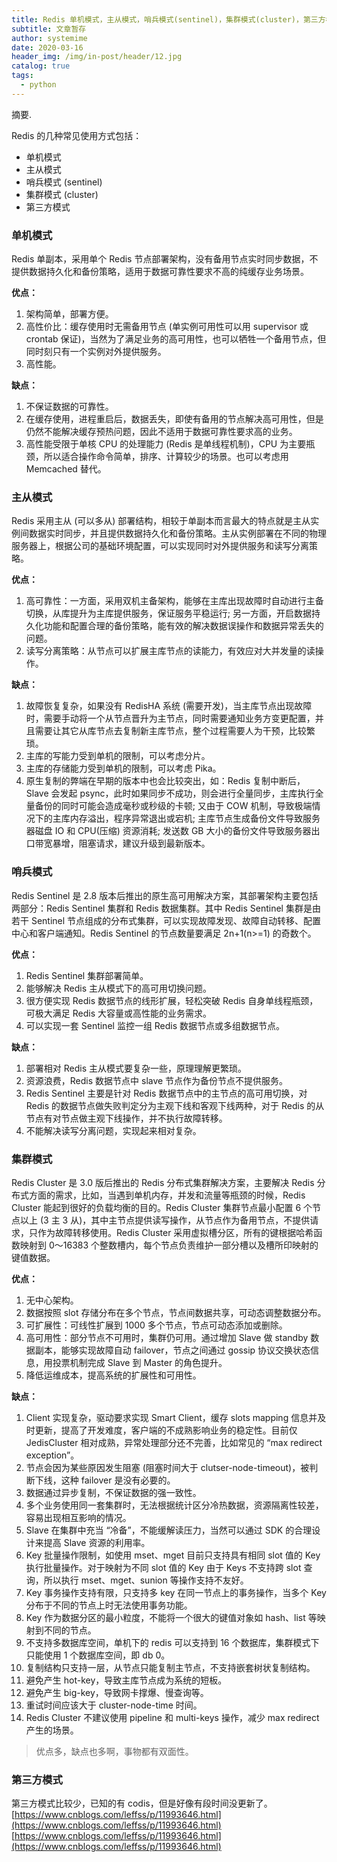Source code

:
 ```yaml
---
title: Redis 单机模式，主从模式，哨兵模式(sentinel)，集群模式(cluster)，第三方模式优缺点分析 - leffss - 博客园
subtitle: 文章暂存
author: systemime
date: 2020-03-16
header_img: /img/in-post/header/12.jpg
catalog: true
tags:
  - python
---
```

摘要.

<!-- more -->
Redis 的几种常见使用方式包括：

-   单机模式
-   主从模式
-   哨兵模式 (sentinel)
-   集群模式 (cluster)
-   第三方模式

### 单机模式

Redis 单副本，采用单个 Redis 节点部署架构，没有备用节点实时同步数据，不提供数据持久化和备份策略，适用于数据可靠性要求不高的纯缓存业务场景。

**优点：** 

1.  架构简单，部署方便。
2.  高性价比：缓存使用时无需备用节点 (单实例可用性可以用 supervisor 或 crontab 保证)，当然为了满足业务的高可用性，也可以牺牲一个备用节点，但同时刻只有一个实例对外提供服务。
3.  高性能。

**缺点：** 

1.  不保证数据的可靠性。
2.  在缓存使用，进程重启后，数据丢失，即使有备用的节点解决高可用性，但是仍然不能解决缓存预热问题，因此不适用于数据可靠性要求高的业务。
3.  高性能受限于单核 CPU 的处理能力 (Redis 是单线程机制)，CPU 为主要瓶颈，所以适合操作命令简单，排序、计算较少的场景。也可以考虑用 Memcached 替代。

### 主从模式

Redis 采用主从 (可以多从) 部署结构，相较于单副本而言最大的特点就是主从实例间数据实时同步，并且提供数据持久化和备份策略。主从实例部署在不同的物理服务器上，根据公司的基础环境配置，可以实现同时对外提供服务和读写分离策略。

**优点：** 

1.  高可靠性：一方面，采用双机主备架构，能够在主库出现故障时自动进行主备切换，从库提升为主库提供服务，保证服务平稳运行; 另一方面，开启数据持久化功能和配置合理的备份策略，能有效的解决数据误操作和数据异常丢失的问题。
2.  读写分离策略：从节点可以扩展主库节点的读能力，有效应对大并发量的读操作。

**缺点：** 

1.  故障恢复复杂，如果没有 RedisHA 系统 (需要开发)，当主库节点出现故障时，需要手动将一个从节点晋升为主节点，同时需要通知业务方变更配置，并且需要让其它从库节点去复制新主库节点，整个过程需要人为干预，比较繁琐。
2.  主库的写能力受到单机的限制，可以考虑分片。
3.  主库的存储能力受到单机的限制，可以考虑 Pika。
4.  原生复制的弊端在早期的版本中也会比较突出，如：Redis 复制中断后，Slave 会发起 psync，此时如果同步不成功，则会进行全量同步，主库执行全量备份的同时可能会造成毫秒或秒级的卡顿; 又由于 COW 机制，导致极端情况下的主库内存溢出，程序异常退出或宕机; 主库节点生成备份文件导致服务器磁盘 IO 和 CPU(压缩) 资源消耗; 发送数 GB 大小的备份文件导致服务器出口带宽暴增，阻塞请求，建议升级到最新版本。

### 哨兵模式

Redis Sentinel 是 2.8 版本后推出的原生高可用解决方案，其部署架构主要包括两部分：Redis Sentinel 集群和 Redis 数据集群。其中 Redis Sentinel 集群是由若干 Sentinel 节点组成的分布式集群，可以实现故障发现、故障自动转移、配置中心和客户端通知。Redis Sentinel 的节点数量要满足 2n+1(n>=1) 的奇数个。

**优点：** 

1.  Redis Sentinel 集群部署简单。
2.  能够解决 Redis 主从模式下的高可用切换问题。
3.  很方便实现 Redis 数据节点的线形扩展，轻松突破 Redis 自身单线程瓶颈，可极大满足 Redis 大容量或高性能的业务需求。
4.  可以实现一套 Sentinel 监控一组 Redis 数据节点或多组数据节点。

**缺点：** 

1.  部署相对 Redis 主从模式要复杂一些，原理理解更繁琐。
2.  资源浪费，Redis 数据节点中 slave 节点作为备份节点不提供服务。
3.  Redis Sentinel 主要是针对 Redis 数据节点中的主节点的高可用切换，对 Redis 的数据节点做失败判定分为主观下线和客观下线两种，对于 Redis 的从节点有对节点做主观下线操作，并不执行故障转移。
4.  不能解决读写分离问题，实现起来相对复杂。

### 集群模式

Redis Cluster 是 3.0 版后推出的 Redis 分布式集群解决方案，主要解决 Redis 分布式方面的需求，比如，当遇到单机内存，并发和流量等瓶颈的时候，Redis Cluster 能起到很好的负载均衡的目的。Redis Cluster 集群节点最小配置 6 个节点以上 (3 主 3 从)，其中主节点提供读写操作，从节点作为备用节点，不提供请求，只作为故障转移使用。Redis Cluster 采用虚拟槽分区，所有的键根据哈希函数映射到 0～16383 个整数槽内，每个节点负责维护一部分槽以及槽所印映射的键值数据。

**优点：** 

1.  无中心架构。
2.  数据按照 slot 存储分布在多个节点，节点间数据共享，可动态调整数据分布。
3.  可扩展性：可线性扩展到 1000 多个节点，节点可动态添加或删除。
4.  高可用性：部分节点不可用时，集群仍可用。通过增加 Slave 做 standby 数据副本，能够实现故障自动 failover，节点之间通过 gossip 协议交换状态信息，用投票机制完成 Slave 到 Master 的角色提升。
5.  降低运维成本，提高系统的扩展性和可用性。

**缺点：** 

1.  Client 实现复杂，驱动要求实现 Smart Client，缓存 slots mapping 信息并及时更新，提高了开发难度，客户端的不成熟影响业务的稳定性。目前仅 JedisCluster 相对成熟，异常处理部分还不完善，比如常见的 “max redirect exception”。
2.  节点会因为某些原因发生阻塞 (阻塞时间大于 clutser-node-timeout)，被判断下线，这种 failover 是没有必要的。
3.  数据通过异步复制，不保证数据的强一致性。
4.  多个业务使用同一套集群时，无法根据统计区分冷热数据，资源隔离性较差，容易出现相互影响的情况。
5.  Slave 在集群中充当 “冷备”，不能缓解读压力，当然可以通过 SDK 的合理设计来提高 Slave 资源的利用率。
6.  Key 批量操作限制，如使用 mset、mget 目前只支持具有相同 slot 值的 Key 执行批量操作。对于映射为不同 slot 值的 Key 由于 Keys 不支持跨 slot 查询，所以执行 mset、mget、sunion 等操作支持不友好。
7.  Key 事务操作支持有限，只支持多 key 在同一节点上的事务操作，当多个 Key 分布于不同的节点上时无法使用事务功能。
8.  Key 作为数据分区的最小粒度，不能将一个很大的键值对象如 hash、list 等映射到不同的节点。
9.  不支持多数据库空间，单机下的 redis 可以支持到 16 个数据库，集群模式下只能使用 1 个数据库空间，即 db 0。
10. 复制结构只支持一层，从节点只能复制主节点，不支持嵌套树状复制结构。
11. 避免产生 hot-key，导致主库节点成为系统的短板。
12. 避免产生 big-key，导致网卡撑爆、慢查询等。
13. 重试时间应该大于 cluster-node-time 时间。
14. Redis Cluster 不建议使用 pipeline 和 multi-keys 操作，减少 max redirect 产生的场景。

> 优点多，缺点也多啊，事物都有双面性。

### 第三方模式

第三方模式比较少，已知的有 codis，但是好像有段时间没更新了。 
 [https://www.cnblogs.com/leffss/p/11993646.html](https://www.cnblogs.com/leffss/p/11993646.html) 
 [https://www.cnblogs.com/leffss/p/11993646.html](https://www.cnblogs.com/leffss/p/11993646.html)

> [Task goal] With the pictures omitted, the records above are to be repeated exactly.

> [Response for this exercise]
Source code

:
 ```yaml
---
title: Redis 单机模式，主从模式，哨兵模式(sentinel)，集群模式(cluster)，第三方模式优缺点分析 - leffss - 博客园
subtitle: 文章暂存
author: systemime
date: 2020-03-16
header_img: /img/in-post/header/12.jpg
catalog: true
tags:
  - python
---
```

摘要.

<!-- more -->
Redis 的几种常见使用方式包括：

-   单机模式
-   主从模式
-   哨兵模式 (sentinel)
-   集群模式 (cluster)
-   第三方模式

### 单机模式

Redis 单副本，采用单个 Redis 节点部署架构，没有备用节点实时同步数据，不提供数据持久化和备份策略，适用于数据可靠性要求不高的纯缓存业务场景。

**优点：** 

1.  架构简单，部署方便。
2.  高性价比：缓存使用时无需备用节点 (单实例可用性可以用 supervisor 或 crontab 保证)，当然为了满足业务的高可用性，也可以牺牲一个备用节点，但同时刻只有一个实例对外提供服务。
3.  高性能。

**缺点：** 

1.  不保证数据的可靠性。
2.  在缓存使用，进程重启后，数据丢失，即使有备用的节点解决高可用性，但是仍然不能解决缓存预热问题，因此不适用于数据可靠性要求高的业务。
3.  高性能受限于单核 CPU 的处理能力 (Redis 是单线程机制)，CPU 为主要瓶颈，所以适合操作命令简单，排序、计算较少的场景。也可以考虑用 Memcached 替代。

### 主从模式

Redis 采用主从 (可以多从) 部署结构，相较于单副本而言最大的特点就是主从实例间数据实时同步，并且提供数据持久化和备份策略。主从实例部署在不同的物理服务器上，根据公司的基础环境配置，可以实现同时对外提供服务和读写分离策略。

**优点：** 

1.  高可靠性：一方面，采用双机主备架构，能够在主库出现故障时自动进行主备切换，从库提升为主库提供服务，保证服务平稳运行; 另一方面，开启数据持久化功能和配置合理的备份策略，能有效的解决数据误操作和数据异常丢失的问题。
2.  读写分离策略：从节点可以扩展主库节点的读能力，有效应对大并发量的读操作。

**缺点：** 

1.  故障恢复复杂，如果没有 RedisHA 系统 (需要开发)，当主库节点出现故障时，需要手动将一个从节点晋升为主节点，同时需要通知业务方变更配置，并且需要让其它从库节点去复制新主库节点，整个过程需要人为干预，比较繁琐。
2.  主库的写能力受到单机的限制，可以考虑分片。
3.  主库的存储能力受到单机的限制，可以考虑 Pika。
4.  原生复制的弊端在早期的版本中也会比较突出，如：Redis 复制中断后，Slave 会发起 psync，此时如果同步不成功，则会进行全量同步，主库执行全量备份的同时可能会造成毫秒或秒级的卡顿; 又由于 COW 机制，导致极端情况下的主库内存溢出，程序异常退出或宕机; 主库节点生成备份文件导致服务器磁盘 IO 和 CPU(压缩) 资源消耗; 发送数 GB 大小的备份文件导致服务器出口带宽暴增，阻塞请求，建议升级到最新版本。

### 哨兵模式

Redis Sentinel 是 2.8 版本后推出的原生高可用解决方案，其部署架构主要包括两部分：Redis Sentinel 集群和 Redis 数据集群。其中 Redis Sentinel 集群是由若干 Sentinel 节点组成的分布式集群，可以实现故障发现、故障自动转移、配置中心和客户端通知。Redis Sentinel 的节点数量要满足 2n+1(n>=1) 的奇数个。

**优点：** 

1.  Redis Sentinel 集群部署简单。
2.  能够解决 Redis 主从模式下的高可用切换问题。
3.  很方便实现 Redis 数据节点的线形扩展，轻松突破 Redis 自身单线程瓶颈，可极大满足 Redis 大容量或高性能的业务需求。
4.  可以实现一套 Sentinel 监控一组 Redis 数据节点或多组数据节点。

**缺点：** 

1.  部署相对 Redis 主从模式要复杂一些，原理理解更繁琐。
2.  资源浪费，Redis 数据节点中 slave 节点作为备份节点不提供服务。
3.  Redis Sentinel 主要是针对 Redis 数据节点中的主节点的高可用切换，对 Redis 的数据节点做失败判定分为主观下线和客观下线两种，对于 Redis 的从节点有对节点做主观下线操作，并不执行故障转移。
4.  不能解决读写分离问题，实现起来相对复杂。

### 集群模式

Redis Cluster 是 3.0 版后推出的 Redis 分布式集群解决方案，主要解决 Redis 分布式方面的需求，比如，当遇到单机内存，并发和流量等瓶颈的时候，Redis Cluster 能起到很好的负载均衡的目的。Redis Cluster 集群节点最小配置 6 个节点以上 (3 主 3 从)，其中主节点提供读写操作，从节点作为备用节点，不提供请求，只作为故障转移使用。Redis Cluster 采用虚拟槽分区，所有的键根据哈希函数映射到 0～16383 个整数槽内，每个节点负责维护一部分槽以及槽所印映射的键值数据。

**优点：** 

1.  无中心架构。
2.  数据按照 slot 存储分布在多个节点，节点间数据共享，可动态调整数据分布。
3.  可扩展性：可线性扩展到 1000 多个节点，节点可动态添加或删除。
4.  高可用性：部分节点不可用时，集群仍可用。通过增加 Slave 做 standby 数据副本，能够实现故障自动 failover，节点之间通过 gossip 协议交换状态信息，用投票机制完成 Slave 到 Master 的角色提升。
5.  降低运维成本，提高系统的扩展性和可用性。

**缺点：** 

1.  Client 实现复杂，驱动要求实现 Smart Client，缓存 slots mapping 信息并及时更新，提高了开发难度，客户端的不成熟影响业务的稳定性。目前仅 JedisCluster 相对成熟，异常处理部分还不完善，比如常见的 “max redirect exception”。
2.  节点会因为某些原因发生阻塞 (阻塞时间大于 clutser-node-timeout)，被判断下线，这种 failover 是没有必要的。
3.  数据通过异步复制，不保证数据的强一致性。
4.  多个业务使用同一套集群时，无法根据统计区分冷热数据，资源隔离性较差，容易出现相互影响的情况。
5.  Slave 在集群中充当 “冷备”，不能缓解读压力，当然可以通过 SDK 的合理设计来提高 Slave 资源的利用率。
6.  Key 批量操作限制，如使用 mset、mget 目前只支持具有相同 slot 值的 Key 执行批量操作。对于映射为不同 slot 值的 Key 由于 Keys 不支持跨 slot 查询，所以执行 mset、mget、sunion 等操作支持不友好。
7.  Key 事务操作支持有限，只支持多 key 在同一节点上的事务操作，当多个 Key 分布于不同的节点上时无法使用事务功能。
8.  Key 作为数据分区的最小粒度，不能将一个很大的键值对象如 hash、list 等映射到不同的节点。
9.  不支持多数据库空间，单机下的 redis 可以支持到 16 个数据库，集群模式下只能使用 1 个数据库空间，即 db 0。
10. 复制结构只支持一层，从节点只能复制主节点，不支持嵌套树状复制结构。
11. 避免产生 hot-key，导致主库节点成为系统的短板。
12. 避免产生 big-key，导致网卡撑爆、慢查询等。
13. 重试时间应该大于 cluster-node-time 时间。
14. Redis Cluster 不建议使用 pipeline 和 multi-keys 操作，减少 max redirect 产生的场景。

> 优点多，缺点也多啊，事物都有双面性。

### 第三方模式

第三方模式比较少，已知的有 codis，但是好像有段时间没更新了。 
 [https://www.cnblogs.com/leffss/p/11993646.html](https://www.cnblogs.com/leffss/p/11993646.html) 
 [https://www.cnblogs.com/leffss/p/11993646.html](https://www.cnblogs.com/leffss/p/11993646.html)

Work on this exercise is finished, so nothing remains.